American Terror

Media reports on the case paint Hicks as a lone wolf madman.

Anything+but+a+parking+dispute.

Shira Buchsbaum

Anything but a parking dispute.

On Tuesday, February 10th, three young Muslims were murdered in their apartment in Chapel Hill, North Carolina and, in their deaths, effectively exposed the hypocrisy and ingrained islamophobia of the Western media and American society as a whole.

Yusor Mohammad Abu-Salha, 23, her husband Deah Barakat, 23, and her sister Razan Mohammad Abu-Salha, 19, were killed by a neighbor, 46-year-old Craig Stephen Hicks, in a vicious execution-style murder right in their own apartment. The Abu-Salhas had a history with Hicks; he often complained about visits made by Yusor’s hijabi friends, once coming to her door brandishing a gun. He had also had altercations with Deah Barakat over the use of the condominium’s shared parking lot. Chapel Hill authorities have attributed the triple homicide to a parking dispute, claiming that Hicks was mentally unstable and “obsessed with parking.”

This narrative is wholly irresponsible and serves as just the first of a string of hypocrisies that mark this case. Hicks has a history of deep contempt of religion and combative behavior toward the Abu-Salhas; Yusor told her father about her intimidating encounters with him and he frequently blasted the religious and posted pictures of his pistol on his Facebook page. “Daddy,” Yusor once admitted to her father, “I think he hates us for who we are.”

Chapel Hill authorities tell of a different Craig Hicks; he often brandished pistols at all of his neighbors in the parking lot, “gave everyone a hard time, regardless of race or religion,” and supported gay rights and abortion, according to his wife. His desire to murder has been attributed to mental illness.

What the police and media cannot admit to is that the Chapel Hill shooting is an act of hate-motivated terror, blanketed in shallow justification. Despite Hicks’ left-leaning political views, his hatred toward religion, combative nature toward the Abu-Salhas and their friends, and premeditation indicate that the triple homicide is a hate crime.
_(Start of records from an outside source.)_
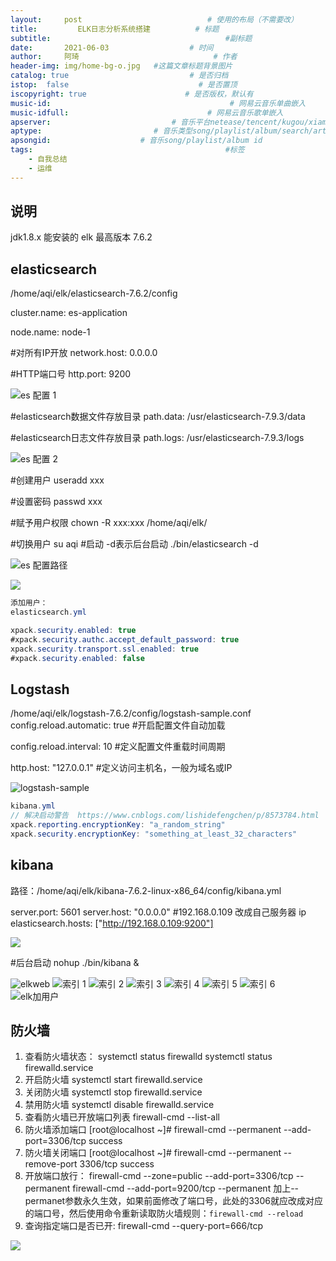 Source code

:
 ```yaml
---
layout:     post             				# 使用的布局（不需要改）
title:         ELK日志分析系统搭建     		# 标题 
subtitle:   					  				#副标题
date:       2021-06-03 					# 时间
author:     阿琦                  			# 作者
header-img: img/home-bg-o.jpg 	#这篇文章标题背景图片
catalog: true                        	# 是否归档
istop:  false                             # 是否置顶
iscopyright: true                      # 是否版权，默认有
music-id:                                        # 网易云音乐单曲嵌入
music-idfull:                               # 网易云音乐歌单嵌入
apserver:                           # 音乐平台netease/tencent/kugou/xiami/baidu
aptype:     	           		# 音乐类型song/playlist/album/search/artist
apsongid:                    # 音乐song/playlist/album id
tags:                              	           	#标签
    - 自我总结
    - 运维
---
```


## 说明

jdk1.8.x  能安装的 elk 最高版本 7.6.2


## elasticsearch

/home/aqi/elk/elasticsearch-7.6.2/config

cluster.name: es-application

node.name: node-1

#对所有IP开放
network.host: 0.0.0.0

#HTTP端口号
http.port: 9200

![es 配置 1](https://tva1.sinaimg.cn/large/008i3skNly1gr5cdn30jzj310k0tgn3k.jpg)

#elasticsearch数据文件存放目录
path.data: /usr/elasticsearch-7.9.3/data

#elasticsearch日志文件存放目录
path.logs: /usr/elasticsearch-7.9.3/logs

![es 配置 2](https://tva1.sinaimg.cn/large/008i3skNly1gr5ceeqvrdj30u00vcthj.jpg)

#创建用户
useradd xxx

#设置密码
passwd xxx

#赋予用户权限
chown -R xxx:xxx /home/aqi/elk/

#切换用户
su aqi
#启动 -d表示后台启动
./bin/elasticsearch -d

![es 配置路径](https://tva1.sinaimg.cn/large/008i3skNly1gr5cf5kifnj30re076wfu.jpg)

![](https://tva1.sinaimg.cn/large/008i3skNly1gr5ck4xbo0j32740lo43c.jpg)

``` java
添加用户：
elasticsearch.yml

xpack.security.enabled: true
#xpack.security.authc.accept_default_password: true
xpack.security.transport.ssl.enabled: true
#xpack.security.enabled: false
```


## Logstash
/home/aqi/elk/logstash-7.6.2/config/logstash-sample.conf
config.reload.automatic: true    #开启配置文件自动加载

config.reload.interval: 10    #定义配置文件重载时间周期

http.host: "127.0.0.1"    #定义访问主机名，一般为域名或IP

![logstash-sample](https://tva1.sinaimg.cn/large/008i3skNly1gr5clf3dcaj30ve0mmn3e.jpg)

``` java
kibana.yml
// 解决启动警告  https://www.cnblogs.com/lishidefengchen/p/8573784.html
xpack.reporting.encryptionKey: "a_random_string"
xpack.security.encryptionKey: "something_at_least_32_characters"
```



## kibana
路径：/home/aqi/elk/kibana-7.6.2-linux-x86_64/config/kibana.yml

server.port: 5601
server.host: "0.0.0.0"
#192.168.0.109 改成自己服务器 ip
elasticsearch.hosts: ["http://192.168.0.109:9200"]

![](https://tva1.sinaimg.cn/large/008i3skNly1gr5cm57r7uj31560eqtg6.jpg)

#后台启动
nohup ./bin/kibana &


![elkweb](https://tva1.sinaimg.cn/large/008i3skNly1gr5cqowvvxj31ea0u0tvk.jpg)
![索引 1](https://tva1.sinaimg.cn/large/008i3skNly1gr5cvhpzrgj32250u07az.jpg)
![索引 2](https://tva1.sinaimg.cn/large/008i3skNly1gr5cw5p2igj31n00u012h.jpg)
![索引 3](https://tva1.sinaimg.cn/large/008i3skNly1gr5cvncd7cj31yh0u07cn.jpg)
![索引 4](https://tva1.sinaimg.cn/large/008i3skNly1gr5cvt053bj31px0u0tig.jpg)
![索引 5](https://tva1.sinaimg.cn/large/008i3skNly1gr5cwk1oifj31h50u0k1n.jpg)
![索引 6](https://tva1.sinaimg.cn/large/008i3skNly1gr5cwrld36j31jv0u0nb6.jpg)
![elk加用户](https://tva1.sinaimg.cn/large/008i3skNly1gr5cx5an82j31gv0m3n16.jpg)



## 防火墙

1. 查看防火墙状态：
systemctl status firewalld
systemctl status firewalld.service
2. 开启防火墙
systemctl start firewalld.service
3. 关闭防火墙
systemctl stop firewalld.service
4. 禁用防火墙
systemctl disable firewalld.service
5. 查看防火墙已开放端口列表
firewall-cmd --list-all
6. 防火墙添加端口
[root@localhost ~]# firewall-cmd --permanent --add-port=3306/tcp
success
7. 防火墙关闭端口
[root@localhost ~]# firewall-cmd --permanent --remove-port 3306/tcp
success
8. 开放端口放行：
firewall-cmd --zone=public --add-port=3306/tcp --permanent
firewall-cmd --add-port=9200/tcp --permanent
加上--permanet参数永久生效，如果前面修改了端口号，此处的3306就应改成对应的端口号，然后使用命令重新读取防火墙规则：`firewall-cmd --reload`
9. 查询指定端口是否已开: firewall-cmd --query-port=666/tcp

![](https://tva1.sinaimg.cn/large/008i3skNly1gr5cfr20ezj315w0hs000.jpg)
However, media reports on the case paint Hicks as a lone wolf madman, a mentally ill aggressor who thought that a parking conflict was justification enough to execute three young people in their own home. This only serves to highlight the ultimate hypocrisy of the case: that when a Muslim kills for any reason, he is a terrorist whose actions bear on the entirety of the Muslim community, but when a white man kills three Muslims, he is disowned by his race and portrayed as mentally ill and isolated from all other instances of islamophobia. When the Kouachis committed their horrendous attack at the offices of Charlie Hebdo, Muslims everywhere were pressured by the West to own up to the act and apologize for their community’s extremism. But no one will tell me, a white man, to apologize for Craig Hicks. No one will attack me in the street and call me a terrorist because I share his race.

Media responses to Hicks do not treat him as a terrorist, but as a common killer. His wife was interviewed and she described him as a fair man with liberal sentiments, but it would have been ridiculous for Chérif Kouachi’s wife to be given an opportunity to justify his actions or validate his character. Pinning Hicks’ actions on mental illness is just as irresponsible, as it perpetuates the stereotype of the mentally ill as short-tempered and ready to snap over something as inconsequential as a parking space.

The murders of Deah, Yusor, and Razan are not the fault of white people or atheists like Hicks and they should not be expected to apologize for them. However, it is on us as a society to break down the narrative of terrorism as an exclusively Muslim problem. The victims of Chapel Hill were targeted for who they were, with the intent of isolating and instilling fear in the Muslim community. And it’s working.

Hicks was indicted by a grand jury on three counts of murder on Monday, but the issues surrounding this case are far from resolved. The memory of Deah Barakat, Yusor Mohammad Abu-Salha, and Razan Mohammad Abu-Salha has been tarnished by the grossly irresponsible media and police response to their deaths. Muslims like them must not feel ostracized and endangered because of their faith and the actions of the extremists who commit atrocities in the name of it. The Chapel Hill victims were not only Muslims, but Americans, just like the thousands of other American Muslims that live in fear in our age of radicalism and islamophobia. It is time to stop disowning them.